She was unaware, so it wasn’t an unpleasant experience

Let’s say someone put drugs in a girls drink to make her pass out later. When the time comes, they rape her while she’s unconscious, and he uses protection for some reason. She was unaware, so it wasn’t an unpleasant experience. The rapist probably enjoyed it. There was no harm done, and the girl just wakes up. Why is that considered wrong?

    Response

    This is in response to the article, "Where does morality come from, if not God?"

    I'll try to respond to this without trivializing rape.

    Rape is harm.

    Before continuing - reading the question, it occurs to me that you may be using a more narrow definition of harm than I am ("physical injury or mental damage; hurt")[1], whereas I'm using a broader sense, "moral injury; evil; wrong" (including emotional/physical), which is also in the dictionary reference.

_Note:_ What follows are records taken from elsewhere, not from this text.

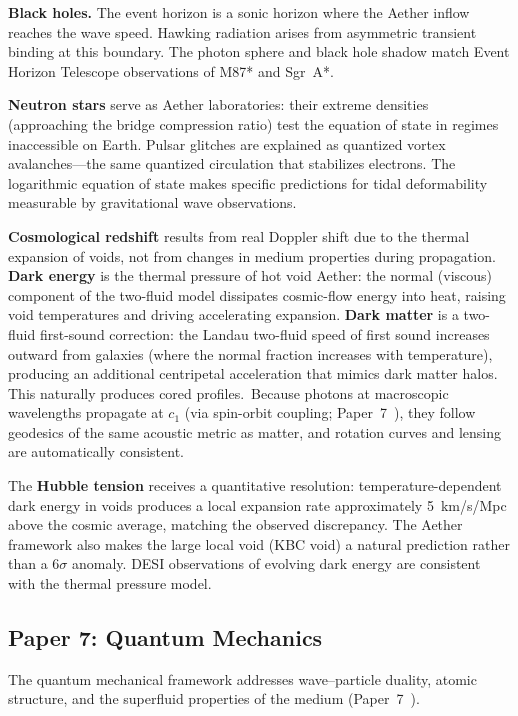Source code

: \documentclass[12pt,letterpaper]{article}
\begin{document}
\textbf{Black holes.}  The event horizon is a sonic horizon where the Aether inflow
reaches the wave speed.  Hawking radiation arises from asymmetric transient binding
at this boundary.  The photon sphere and black hole shadow match Event Horizon
Telescope observations of M87* and Sgr~A*.

\textbf{Neutron stars} serve as Aether laboratories: their extreme densities
(approaching the bridge compression ratio) test the equation of state in regimes
inaccessible on Earth.  Pulsar glitches are explained as quantized vortex
avalanches---the same quantized circulation that stabilizes electrons.
The logarithmic equation of state makes specific predictions for tidal
deformability measurable by gravitational wave observations.

\textbf{Cosmological redshift} results from real Doppler shift due to the
thermal expansion of voids, not from changes in medium properties during propagation.
\textbf{Dark energy} is the thermal pressure of hot void Aether: the normal
(viscous) component of the two-fluid model dissipates cosmic-flow energy into heat,
raising void temperatures and driving accelerating expansion.
\textbf{Dark matter} is a two-fluid first-sound correction: the Landau two-fluid
speed of first sound increases outward from galaxies (where the normal fraction
increases with temperature), producing an additional centripetal acceleration that
mimics dark matter halos.  This naturally produces cored profiles.\ Because photons at macroscopic wavelengths
propagate at $c_1$ (via spin-orbit coupling; Paper~7~\cite{otto-qm}), they follow
geodesics of the same acoustic metric as matter, and rotation curves and lensing are
automatically consistent.

The \textbf{Hubble tension} receives a quantitative resolution: temperature-dependent
dark energy in voids produces a local expansion rate approximately 5~km/s/Mpc above
the cosmic average, matching the observed discrepancy.  The Aether framework also
makes the large local void (KBC void) a natural prediction rather than a $6\sigma$
anomaly.  DESI observations of evolving dark energy are consistent with the
thermal pressure model.


\subsection{Paper 7: Quantum Mechanics}

The quantum mechanical framework addresses wave--particle duality, atomic structure,
and the superfluid properties of the medium (Paper~7~\cite{otto-qm}).
\end{document}
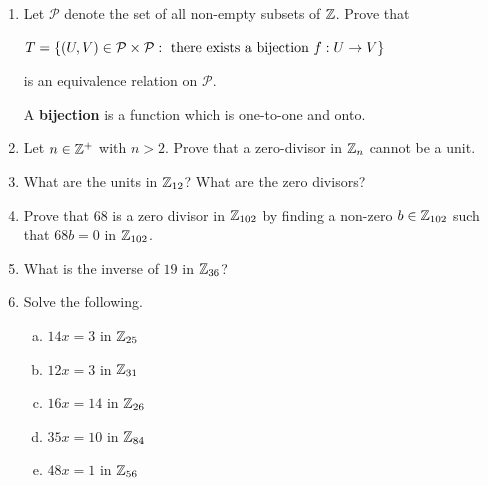\documentclass[11pt,fleqn,dvipsnames,usenames]{article}
\begin{document}
\begin{enumerate}
\item Let $\mathcal{P}$ denote the set of all non-empty subsets of $\mathbb{Z}$.  Prove that
\begin{center}
$T = \left\{(U,V)\in \mathcal{P}\times\mathcal{P}:\text{ there exists a bijection }f:U\to V\right\}$
\end{center}
is an equivalence relation on $\mathcal{P}$.
\vsmsp

\recall A \textbf{bijection} is a function which is one-to-one and onto.


\item Let $n\in\mathbb{Z}^+$ with $n > 2$.  Prove that a zero-divisor in $\mathbb{Z}_n$ cannot be a unit.
\item What are the units in $\mathbb{Z}_{12}$?  What are the zero divisors?
\item Prove that $68$ is a zero divisor in $\mathbb{Z}_{102}$ by finding a non-zero $b\in\mathbb{Z}_{102}$ such that $68b = 0$ in $\mathbb{Z}_{102}$.
\item What is the inverse of $19$ in $\mathbb{Z}_{36}$?
\item Solve the following.
\begin{enumerate}[(a)]
\item $14x = 3$ in $\mathbb{Z}_{25}$
\item $12x = 3$ in $\mathbb{Z}_{31}$
\item $16x = 14$ in $\mathbb{Z}_{26}$
\item $35x = 10$ in $\mathbb{Z}_{84}$
\item $48x = 1$ in $\mathbb{Z}_{56}$
\end{enumerate}
\end{enumerate}
\end{document}
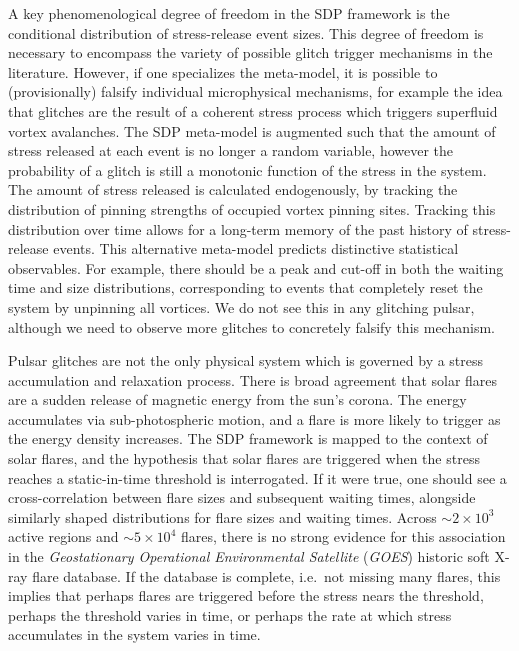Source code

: A key phenomenological degree of freedom in the SDP framework is the conditional distribution of stress-release event sizes. This degree of freedom is necessary to encompass the variety of possible glitch trigger mechanisms in the literature. However, if one specializes the meta-model, it is possible to (provisionally) falsify individual microphysical mechanisms, for example the idea that glitches are the result of a coherent stress process which triggers superfluid vortex avalanches. The SDP meta-model is augmented such that the amount of stress released at each event is no longer a random variable, however the probability of a glitch is still a monotonic function of the stress in the system. The amount of stress released is calculated endogenously, by tracking the distribution of pinning strengths of occupied vortex pinning sites. Tracking this distribution over time allows for a long-term memory of the past history of stress-release events. This alternative meta-model predicts distinctive statistical observables. For example, there should be a peak and cut-off in both the waiting time and size distributions, corresponding to events that completely reset the system by unpinning all vortices. We do not see this in any glitching pulsar, although we need to observe more glitches to concretely falsify this mechanism. 

Pulsar glitches are not the only physical system which is governed by a stress accumulation and relaxation process. There is broad agreement that solar flares are a sudden release of magnetic energy from the sun's corona. The energy accumulates via sub-photospheric motion, and a flare is more likely to trigger as the energy density increases. The SDP framework is mapped to the context of solar flares, and the hypothesis that solar flares are triggered when the stress reaches a static-in-time threshold is interrogated. If it were true, one should see a cross-correlation between flare sizes and subsequent waiting times, alongside similarly shaped distributions for flare sizes and waiting times. Across $\sim2\times10^3$ active regions and $\sim5\times10^4$ flares, there is no strong evidence for this association in the \emph{Geostationary Operational Environmental Satellite} (\emph{GOES}) historic soft X-ray flare database. If the database is complete, i.e.~not missing many flares, this implies that perhaps flares are triggered before the stress nears the threshold, perhaps the threshold varies in time, or perhaps the rate at which stress accumulates in the system varies in time.

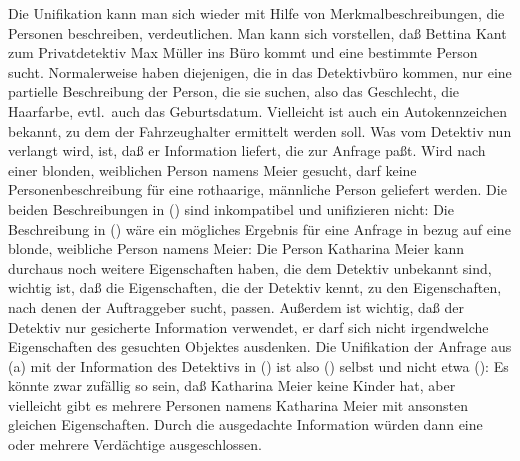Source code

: Die Unifikation kann man sich wieder mit Hilfe von Merkmalbeschreibungen, die Personen beschreiben, verdeutlichen.
Man kann sich vorstellen, daß Bettina Kant zum Privatdetektiv Max Müller ins Büro kommt und eine
bestimmte Person sucht. Normalerweise haben diejenigen, die in das Detektivbüro kommen, nur eine
partielle Beschreibung der Person, die sie suchen, also \zb das Geschlecht, die Haarfarbe, evtl.\
auch das Geburtsdatum. Vielleicht ist auch ein Autokennzeichen bekannt, zu dem der Fahrzeughalter
ermittelt werden soll.
Was vom Detektiv nun verlangt wird, ist, daß er Information liefert, die zur Anfrage paßt. Wird
nach einer blonden, weiblichen Person namens Meier gesucht, darf keine Personenbeschreibung für eine rothaarige,
männliche Person geliefert werden. Die beiden Beschreibungen in (\mex{1}) sind inkompatibel und unifizieren nicht:
\eal
\ex {}
\ex {}
\zl
Die Beschreibung in () wäre ein mögliches Ergebnis für eine Anfrage in bezug auf eine blonde, weibliche Person namens Meier:
\ea
{}
\z
Die Person Katharina Meier kann durchaus noch weitere Eigenschaften haben, die dem Detektiv unbekannt sind,
wichtig ist, daß die Eigenschaften, die der Detektiv kennt, zu den Eigenschaften, nach denen der Auftraggeber sucht,
passen. Außerdem ist wichtig, daß der Detektiv nur gesicherte Information verwendet, er darf sich nicht irgendwelche
Eigenschaften des gesuchten Objektes ausdenken. Die Unifikation der Anfrage aus (\mex{-1}a) mit der Information
des Detektivs in (\mex{0}) ist also (\mex{0}) selbst und nicht etwa (\mex{1}):
\ea
{}
\z
Es könnte zwar zufällig so sein, daß Katharina Meier keine Kinder hat, 
aber vielleicht gibt es mehrere Personen
namens Katharina Meier mit ansonsten gleichen Eigenschaften. 
Durch die ausgedachte Information würden dann eine oder mehrere Verdächtige ausgeschlossen.

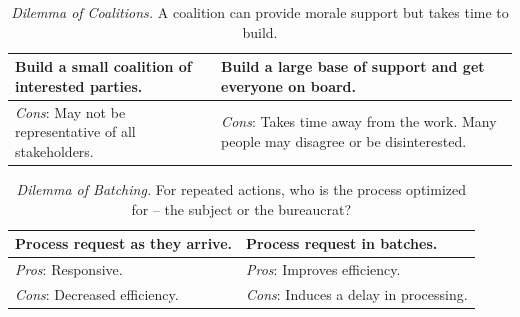 

\begin{center}
\begin{table}[H] %
\begin{tabular}{ | m{\dilemmatablewidth}| m{\dilemmatablewidth} | } 
  \hline
  \textbf{Build a small coalition of interested parties.} & 
  \textbf{Build a large base of support and get everyone on board.} \\ 
  \hline
  \textit{Cons}: May not be representative of all stakeholders. & 
  \textit{Cons}: Takes time away from the work. Many people may disagree or be disinterested. \\  
  \hline
\end{tabular}
\caption{
\textit{Dilemma of Coalitions.}
A coalition can provide morale support but takes time to build.
}
\label{table:how-to-change}
\end{table}
\end{center}



\begin{center}
\begin{table}[H] %
\begin{tabular}{ | m{\dilemmatablewidth}| m{\dilemmatablewidth} | } 
  \hline
  \textbf{Process request as they arrive.} &
  \textbf{Process request in batches.} \\
  \hline
  \textit{Pros}: Responsive. & 
  \textit{Pros}: Improves efficiency. \\
  \hline
  \textit{Cons}: Decreased efficiency. & 
  \textit{Cons}: Induces a delay in processing. \\
  \hline
\end{tabular}
\caption{
\textit{Dilemma of Batching.}
For repeated actions, who is the process optimized for -- the subject or the bureaucrat?
}
\label{table:dilemma-of-batching}
\end{table}
\end{center}

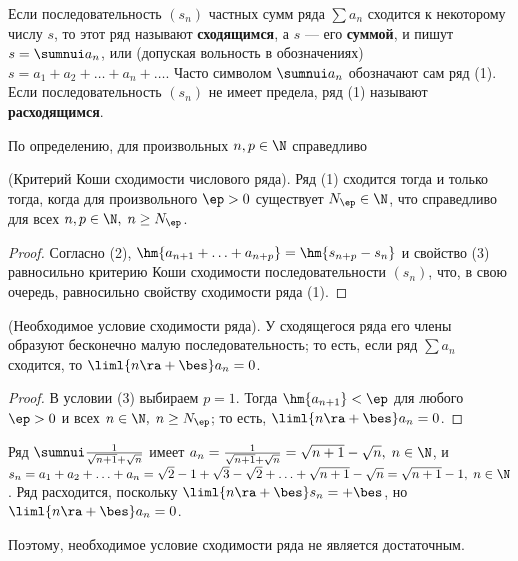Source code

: \documentclass[a4paper]{article}
\newenvironment{imp*}{\par\vskip\theoremskip\textbf{Следствие.}\normalfont \itshape}{\par\vskip\theoremskip}
\begin{document}
Если последовательность $(s_n)$ частных сумм ряда $\sum a_n$
сходится к некоторому числу $s$, то этот ряд называют
\textbf{сходящимся}, а $s$ --- его \textbf{суммой}, и пишут
$s=\sumnui a_n$, или (допуская вольность в обозначениях)
$s=a_1+a_2+\ldots+a_n+\ldots$. Часто символом $\sumnui a_n$
обозначают сам ряд (1). Если последовательность $(s_n)$ не имеет
предела, ряд (1) называют \textbf{расходящимся}.

По определению, для произвольных $n,p\in\N$ справедливо

\begin{theorem}
(Критерий Коши сходимости числового ряда). Ряд (1) сходится тогда и
только тогда, когда для произвольного $\ep>0$ существует
$N_{\ep}\in\N$, что 
справедливо для всех $n,p\in\N, \; n\ge N_{\ep}$.
\end{theorem}

\begin{proof}
Согласно (2), $\hm{a_{n+1}+\ldots+a_{n+p}}=\hm{s_{n+p}-s_{n}}$ и
свойство (3) равносильно критерию Коши сходимости последовательности
$(s_n)$, что, в свою очередь, равносильно свойству сходимости ряда
(1).
\end{proof}

\begin{imp*}
(Необходимое условие сходимости ряда). У сходящегося ряда его члены
образуют бесконечно малую последовательность; то есть, если ряд
$\sum a_n$ сходится, то $\liml{n\ra+\bes}a_n=0$.
\end{imp*}

\begin{proof}
В условии (3) выбираем $p=1$. Тогда $\hm{a_{n+1}}<\ep$ для любого
$\ep>0$ и всех $n\in\N, \; n\ge N_{\ep}$; то есть, $\liml{n\ra+\bes}
a_n=0$.
\end{proof}

\begin{ex}
Ряд $\sumnui \frac1{\sqrt{n+1}+\sqrt{n}}$ имеет
$a_n=\frac1{\sqrt{n+1}+\sqrt{n}} = \sqrt{n+1}-\sqrt{n}, \; n\in\N$,
и $s_n=a_1+a_2 + \ldots + a_n = \sqrt2 - 1 + \sqrt3 -\sqrt2 + \ldots
+ \sqrt{n+1}-\sqrt{n}=\sqrt{n+1}-1, \; n\in\N$. Ряд расходится,
поскольку $\liml{n\ra+\bes}s_n=+\bes$, но $\liml{n\ra+\bes}a_n=0$.
\end{ex}

Поэтому, необходимое условие сходимости ряда не является
достаточным.
\end{document}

    That said, the idea that no physical harm was done isn't correct. There's lost time from being drugged that she'll never regain, in the only life she'll have. The drugs rendered her unconscious, which is a physical harm - like punching someone in the head, knocking them out. (Does your concept of "harm" narrowly require the assault damage to be permanent?). Sex does wear out the body, even on a minor level (think of playing any sport - the accumulative damage).

    Then there's the risks of the physical contact itself - bacteria and/or virus transfer. That's additional resources her body spent fighting anything like that off. We're risking non-STD transfers like crabs or lice, etc. The intense physical contact we're talking about here is literally "putting her in harm's way".

    It would have been obvious to her that she was drugged, didn't know where she was during that time, and why she she woke up somewhere else (did this rapist decide to place her exactly back in the chair at the bar, or wherever they were?). This would create permanent emotional trauma.

    Even your contrived scenario is a complete failure at removing the emotional and physical harm. I'm glad you're poorly practiced at coming up with them.

     

    We can set the above aside, though. Let's further exaggerate this increasingly unlikely exception case - suppose she wasn't proactively drugged, but simply passed out from drinking too much, and the rapist was completely clean. In addition, the before/after states of her losing consciousness were somehow identical, from her location, to the status of her clothes/belongings, etc.

    Her bodily rights were permanently harmed. Her privacy was permanently harmed.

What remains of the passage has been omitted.